Yes, they do. If dry gauges are work horses, then liquid-filled pressure gauges are like the Budweiser Clydesdales, doing the same job but with greater precision and yeah, I'll say it...style. Liquid-filled pressure gauges are available in pressure ranges equal to or higher than their dry counterparts. Their casings are filled with fluid, usually glycerine, although silicone or other liquids are sometimes used. The liquid coats the internal parts and is visible on the gauge's face. Having the liquid inside works to dampen the effect of pulsation and pressure spikes - which is another advantage over choosing a dry gauge. This means the pressure gauges are less likely to give inaccurate readings due to wear and tear that mechanical vibration and pulsation tends to cause.

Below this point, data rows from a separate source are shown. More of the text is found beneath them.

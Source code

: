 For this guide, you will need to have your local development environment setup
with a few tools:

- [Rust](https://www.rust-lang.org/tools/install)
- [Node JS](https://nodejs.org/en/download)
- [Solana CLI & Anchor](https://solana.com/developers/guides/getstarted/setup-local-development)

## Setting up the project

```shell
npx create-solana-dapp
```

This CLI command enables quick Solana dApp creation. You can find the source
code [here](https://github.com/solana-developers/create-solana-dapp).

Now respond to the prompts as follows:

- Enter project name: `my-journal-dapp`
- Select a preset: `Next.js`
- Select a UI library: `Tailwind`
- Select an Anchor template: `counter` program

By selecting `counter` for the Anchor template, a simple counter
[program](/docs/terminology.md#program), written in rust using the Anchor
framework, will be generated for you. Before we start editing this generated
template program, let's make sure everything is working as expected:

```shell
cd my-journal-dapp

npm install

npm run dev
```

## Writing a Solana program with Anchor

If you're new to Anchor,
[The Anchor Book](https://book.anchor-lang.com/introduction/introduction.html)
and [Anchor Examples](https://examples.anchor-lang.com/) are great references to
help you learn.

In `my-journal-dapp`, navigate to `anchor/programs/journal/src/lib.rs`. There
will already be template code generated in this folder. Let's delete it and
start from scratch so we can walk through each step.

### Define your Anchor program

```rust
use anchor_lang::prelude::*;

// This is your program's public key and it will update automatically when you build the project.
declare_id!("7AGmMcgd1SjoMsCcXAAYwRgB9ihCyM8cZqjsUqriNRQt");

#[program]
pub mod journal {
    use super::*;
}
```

The liquid in these pressure gauges does double duty when it comes to fighting those effects. Not only does it help mitigate the effect of vibration, the liquid also lubricates the gauge's moving parts, reducing everyday friction. The filling also has the benefit of preventing internal corrosion. As the bourdon tube and movement are covered by a liquid that keeps moisture and other corrosive substances at bay. All of those factors add up to longer service life and lower replacement costs for liquid-filled pressure gauges over dry pressure gauges. And in environments where vibration and condensation are a factor, they are definitely a consideration.